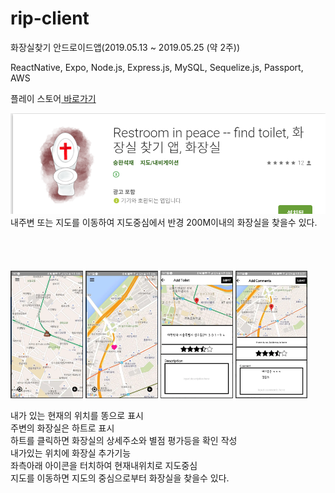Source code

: # rip-client

화장실찾기 안드로이드앱(2019.05.13 ~ 2019.05.25 (약 2주))

ReactNative, Expo, Node.js, Express.js, MySQL, Sequelize.js, Passport, AWS


플레이 스토어<a href="https://play.google.com/store/apps/details?id=com.seunghwanseokjae.seunghwan&hl=ko"> 바로가기 </a>


<img src="./images-description/화장실1.PNG" alt=''/>
내주변 또는 지도를 이동하여 지도중심에서 반경 200M이내의 화장실을 찾을수 있다.
<br><br><br><br><br>

<div>
  <img src="./images-description/화장실2.PNG" width="23%" alt=''/>
  <img src="./images-description/화장실3.PNG" width="23%" alt=''/>
  <img src="./images-description/화장실4.PNG" width="23%" alt=''/>
  <img src="./images-description/화장실5.PNG" width="23%" alt=''/>
 </div>
 
 내가 있는 현재의 위치를 똥으로 표시<br>
 주변의 화장실은 하트로 표시 <br>
 하트를 클릭하면 화장실의 상세주소와 별점 평가등을 확인 작성 <br>
 내가있는 위치에 화장실 추가기능 <br>
 좌측아래 아이콘을 터치하여 현재내위치로 지도중심 <br>
 지도를 이동하면 지도의 중심으로부터 화장실을 찾을수 있다.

++++++++++++++++++++

[What to work on] Only the lines containing the string "화장실을" are needed; pull them out of the records.

[Solution for this exercise]
내주변 또는 지도를 이동하여 지도중심에서 반경 200M이내의 화장실을 찾을수 있다.
 지도를 이동하면 지도의 중심으로부터 화장실을 찾을수 있다.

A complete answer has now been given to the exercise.